Nel 2019 è uscita su Netflix Aferlife, scritta e interpretata da Gervais, in cui avevamo conosciuto Tony, uno dei soliti, usuali personaggi sgradevoli, vedovo caduto in depressione dopo la morte della moglie, con cui aveva un rapporto raro, esclusivo, che proprio di morire non se lo meritava.

Sono sempre i matrimoni felici a venire spezzati, suprema beffa del destino. Per non suicidarsi (rischio concreto) decide di cominciare a fare e dire tutto ciò che gli passa per la testa, senza filtri. Ma il mondo, invece di respingerlo, aveva cercato in ogni maniera di scusarlo, di accettarlo nonostante tutto. Con il rischio di farlo diventare "buono" come conseguenza delle attenzioni che gli erano state riservate da chi gli stava intorno, volendogli bene nonostante tutto, provocando in lui una specie di epifania.

Il miglior amico del cane è l'uomo?

Lo ritroviamo in Afterlife 2 mentre prosegue la sua difficile convivenza con il resto dell'umanità. Continua nel suo lavoretto nel locale giornalino gratuito, per il quale deve intervistare gente che non avrebbe proprio niente di interessante da raccontare. Gente che un tempo avrebbe massacrato a colpi di battute e della quale adesso invece nota risvolti diversi, reso più riflessivo dalla presa di coscienza che dovunque intorno a noi ci sono tanti dolori diversi e sconosciuti, tutti da rispettare.

Tony è nuovamente alle prese con i colleghi, mucchio di selvaggia incapacità e infelicità che però ha sempre cercato di appoggiarlo. E poi ritroviamo tutti gli altri personaggi, il surreale postino, la prosperosa e solare prostituta locale, il direttore del giornale, cognato di Tony, abbandonato dalla moglie, educatamente disperato. Che adesso frequenta lui l'abominevole analista che nella stagione precedente aveva avuto in cura Tony.

E ritroviamo l'infermiera che accudisce il padre di Tony perso nell'Alzheimer, che avrebbe potuto amare, e ancora potrebbe se non fosse ancora tanto innamorato della sua defunta moglie.
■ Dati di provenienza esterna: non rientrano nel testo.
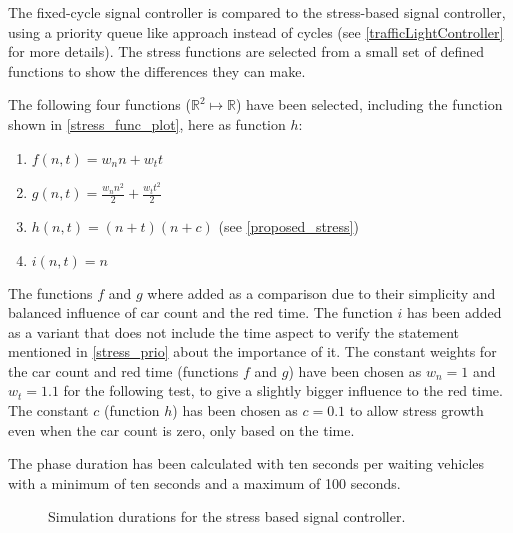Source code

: The fixed-cycle signal controller is compared to the stress-based signal controller, using a priority queue like approach instead of cycles (see \autoref{trafficLightController} for more details). The stress functions are selected from a small set of defined functions to show the differences they can make.

The following four functions ($\mathbb{R}^2 \mapsto \mathbb{R}$) have been selected, including the function shown in \autoref{stress_func_plot}, here as function $h$:

\begin{enumerate}
	\item $f(n, t) = w_n n + w_tt$
	\item $g(n, t) = \frac{w_n n^2}{2} + \frac{w_t t^2}{2}$
	\item $h(n, t) = (n + t)(n + c)$ (see \autoref{proposed_stress})
	\item $i(n, t) = n$
\end{enumerate}

The functions $f$ and $g$ where added as a comparison due to their simplicity and balanced influence of car count and the red time. The function $i$ has been added as a variant that does not include the time aspect to verify the statement mentioned in \autoref{stress_prio} about the importance of it. The constant weights for the car count and red time (functions $f$ and $g$) have been chosen as $w_n = 1$ and $w_t = 1.1$ for the following test, to give a slightly bigger influence to the red time. The constant $c$ (function $h$) has been chosen as $c = 0.1$ to allow stress growth even when the car count is zero, only based on the time.

The phase duration has been calculated with ten seconds per waiting vehicles with a minimum of ten seconds and a maximum of 100 seconds.

\begin{figure}
\centering	
{}
\label{stress_based_results}
\caption{Simulation durations for the stress based signal controller.}
\end{figure}

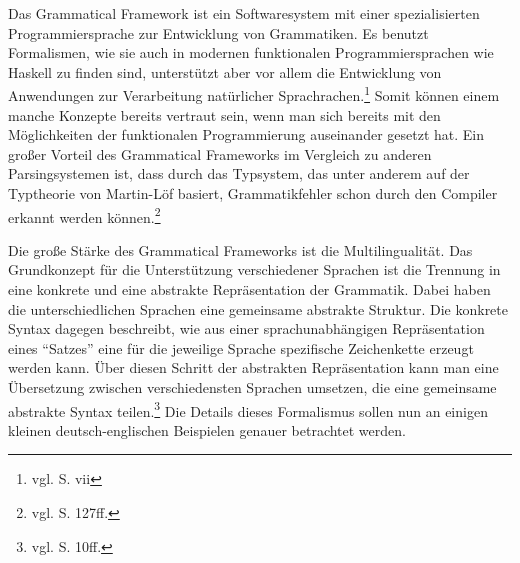 Das Grammatical Framework ist ein Softwaresystem mit einer spezialisierten Programmiersprache zur Entwicklung von Grammatiken. Es benutzt Formalismen, wie sie auch in modernen funktionalen Programmiersprachen wie Haskell zu finden sind, unterstützt aber vor allem die Entwicklung von Anwendungen zur Verarbeitung natürlicher Sprachrachen.\footnote{vgl. \cite{RANTA2011} S. vii} Somit können einem manche Konzepte bereits vertraut sein, wenn man sich bereits mit den Möglichkeiten der funktionalen Programmierung auseinander gesetzt hat. Ein großer Vorteil des Grammatical Frameworks im Vergleich zu anderen Parsingsystemen ist, dass durch das Typsystem, das unter anderem auf der Typtheorie von Martin-Löf basiert, Grammatikfehler schon durch den Compiler erkannt werden können.\footnote{vgl. \cite{RANTA2011} S. 127ff.} \par
Die große Stärke des Grammatical Frameworks ist die Multilingualität. Das Grundkonzept für die Unterstützung verschiedener Sprachen ist die Trennung in eine konkrete und eine abstrakte Repräsentation der Grammatik. Dabei haben die unterschiedlichen Sprachen eine gemeinsame abstrakte Struktur. Die konkrete Syntax dagegen beschreibt, wie aus einer sprachunabhängigen Repräsentation eines ``Satzes'' eine für die jeweilige Sprache spezifische Zeichenkette erzeugt werden kann. Über diesen Schritt der abstrakten Repräsentation kann man eine Übersetzung zwischen verschiedensten Sprachen umsetzen, die eine gemeinsame abstrakte Syntax teilen.\footnote{vgl. \cite{RANTA2011} S. 10ff.} Die Details dieses Formalismus sollen nun an einigen kleinen deutsch-englischen Beispielen genauer betrachtet werden.
\pagebreak
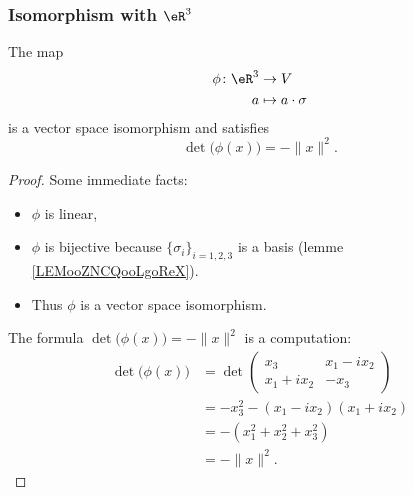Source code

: \subsubsection{Isomorphism with \( \eR^3\)}

\begin{lemma}       \label{LEMooRFBTooIRDbEq}
    The map
    \begin{equation}
        \begin{aligned}
            \phi\colon \eR^3&\to V \\
            a&\mapsto a\cdot \sigma 
        \end{aligned}
    \end{equation}
    is a vector space isomorphism and satisfies
    \begin{equation}
        \det\big( \phi(x) \big)=-\| x \|^2.
    \end{equation}
\end{lemma}
 
\begin{proof}
    Some immediate facts:
    \begin{itemize}
        \item \( \phi\) is linear,
        \item \( \phi\) is bijective because \( \{ \sigma_i \}_{i=1,2,3}\) is a basis (lemme \ref{LEMooZNCQooLgoReX}).
        \item Thus \( \phi\) is a vector space isomorphism.
    \end{itemize}
    The formula \( \det\big( \phi(x) \big)=-\| x \|^2\) is a computation:
    \begin{subequations}
        \begin{align}
        \det\big( \phi(x) \big)&=\det\begin{pmatrix}
            x_3    &   x_1-ix_2    \\ 
            x_1+ix_2    &   -x_3
        \end{pmatrix}\\
        &=-x_3^2-(x_1-ix_2)(x_1+ix_2)\\
        &=-(x_1^2+x_2^2+x_3^2)\\
        &=-\| x \|^2.
        \end{align}
    \end{subequations}
\end{proof}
Tony, il diavolo e l'acqua santa.

L'uomo sta però arrivando a capire che non tutto il mondo gira intorno alla sua perdita e che alla fine il dolore più grande non lo ha provato lui ma chi il cancro ce l'aveva e sapeva di dover morire. E così si ripromette di essere più "zen" e noi stessi avvertiamo quanto immane sia lo sforzo, perché davvero in giro ci sono tanti soggetti che la sua lingua affilata la meriterebbero.

Intorno infatti è pieno di "mostri" ma nella seconda stagione di Afterlife sono meno estremi che in altre opere di Gervais, e alcuni strambi sono semplicemente brave persone, che cercano con mezzi limitatissimi di continuare ad esserlo senza sapere nemmeno bene cosa significhi.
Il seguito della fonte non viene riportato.